__BRIEF__
Every entry must come back exactly as it was given.

>>>

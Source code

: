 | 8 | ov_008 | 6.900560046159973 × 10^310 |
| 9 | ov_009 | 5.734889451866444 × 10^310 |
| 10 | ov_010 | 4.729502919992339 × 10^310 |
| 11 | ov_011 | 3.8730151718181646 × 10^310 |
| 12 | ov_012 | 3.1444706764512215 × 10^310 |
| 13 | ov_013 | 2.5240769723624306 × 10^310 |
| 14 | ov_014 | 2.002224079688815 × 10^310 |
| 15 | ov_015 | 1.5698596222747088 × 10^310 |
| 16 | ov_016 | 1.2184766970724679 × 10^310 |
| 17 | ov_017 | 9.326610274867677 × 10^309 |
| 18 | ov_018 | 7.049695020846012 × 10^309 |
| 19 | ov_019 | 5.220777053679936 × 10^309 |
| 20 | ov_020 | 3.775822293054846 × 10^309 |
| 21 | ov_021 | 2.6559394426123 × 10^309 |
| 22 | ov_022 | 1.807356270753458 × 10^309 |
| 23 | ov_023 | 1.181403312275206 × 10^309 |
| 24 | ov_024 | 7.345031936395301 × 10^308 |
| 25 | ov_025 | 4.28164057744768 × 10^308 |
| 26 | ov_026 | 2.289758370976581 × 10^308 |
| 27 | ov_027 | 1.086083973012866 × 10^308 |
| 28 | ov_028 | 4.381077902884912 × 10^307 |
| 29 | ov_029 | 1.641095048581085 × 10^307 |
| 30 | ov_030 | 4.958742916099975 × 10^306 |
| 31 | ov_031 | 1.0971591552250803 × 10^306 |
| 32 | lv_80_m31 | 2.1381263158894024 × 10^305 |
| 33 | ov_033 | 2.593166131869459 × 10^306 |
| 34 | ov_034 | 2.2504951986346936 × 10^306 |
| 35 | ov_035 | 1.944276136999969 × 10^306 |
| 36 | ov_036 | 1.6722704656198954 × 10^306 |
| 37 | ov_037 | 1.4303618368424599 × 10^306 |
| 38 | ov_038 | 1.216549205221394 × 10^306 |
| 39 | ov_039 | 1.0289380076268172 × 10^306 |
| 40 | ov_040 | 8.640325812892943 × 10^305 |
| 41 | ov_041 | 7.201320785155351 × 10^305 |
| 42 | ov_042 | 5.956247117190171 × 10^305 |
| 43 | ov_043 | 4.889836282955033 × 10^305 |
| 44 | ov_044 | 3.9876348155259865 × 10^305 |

<<<

__THE COMPLETED TASK__
Source code

: | 8 | ov_008 | 6.900560046159973 × 10^310 |
| 9 | ov_009 | 5.734889451866444 × 10^310 |
| 10 | ov_010 | 4.729502919992339 × 10^310 |
| 11 | ov_011 | 3.8730151718181646 × 10^310 |
| 12 | ov_012 | 3.1444706764512215 × 10^310 |
| 13 | ov_013 | 2.5240769723624306 × 10^310 |
| 14 | ov_014 | 2.002224079688815 × 10^310 |
| 15 | ov_015 | 1.5698596222747088 × 10^310 |
| 16 | ov_016 | 1.2184766970724679 × 10^310 |
| 17 | ov_017 | 9.326610274867677 × 10^309 |
| 18 | ov_018 | 7.049695020846012 × 10^309 |
| 19 | ov_019 | 5.220777053679936 × 10^309 |
| 20 | ov_020 | 3.775822293054846 × 10^309 |
| 21 | ov_021 | 2.6559394426123 × 10^309 |
| 22 | ov_022 | 1.807356270753458 × 10^309 |
| 23 | ov_023 | 1.181403312275206 × 10^309 |
| 24 | ov_024 | 7.345031936395301 × 10^308 |
| 25 | ov_025 | 4.28164057744768 × 10^308 |
| 26 | ov_026 | 2.289758370976581 × 10^308 |
| 27 | ov_027 | 1.086083973012866 × 10^308 |
| 28 | ov_028 | 4.381077902884912 × 10^307 |
| 29 | ov_029 | 1.641095048581085 × 10^307 |
| 30 | ov_030 | 4.958742916099975 × 10^306 |
| 31 | ov_031 | 1.0971591552250803 × 10^306 |
| 32 | lv_80_m31 | 2.1381263158894024 × 10^305 |
| 33 | ov_033 | 2.593166131869459 × 10^306 |
| 34 | ov_034 | 2.2504951986346936 × 10^306 |
| 35 | ov_035 | 1.944276136999969 × 10^306 |
| 36 | ov_036 | 1.6722704656198954 × 10^306 |
| 37 | ov_037 | 1.4303618368424599 × 10^306 |
| 38 | ov_038 | 1.216549205221394 × 10^306 |
| 39 | ov_039 | 1.0289380076268172 × 10^306 |
| 40 | ov_040 | 8.640325812892943 × 10^305 |
| 41 | ov_041 | 7.201320785155351 × 10^305 |
| 42 | ov_042 | 5.956247117190171 × 10^305 |
| 43 | ov_043 | 4.889836282955033 × 10^305 |
| 44 | ov_044 | 3.9876348155259865 × 10^305 |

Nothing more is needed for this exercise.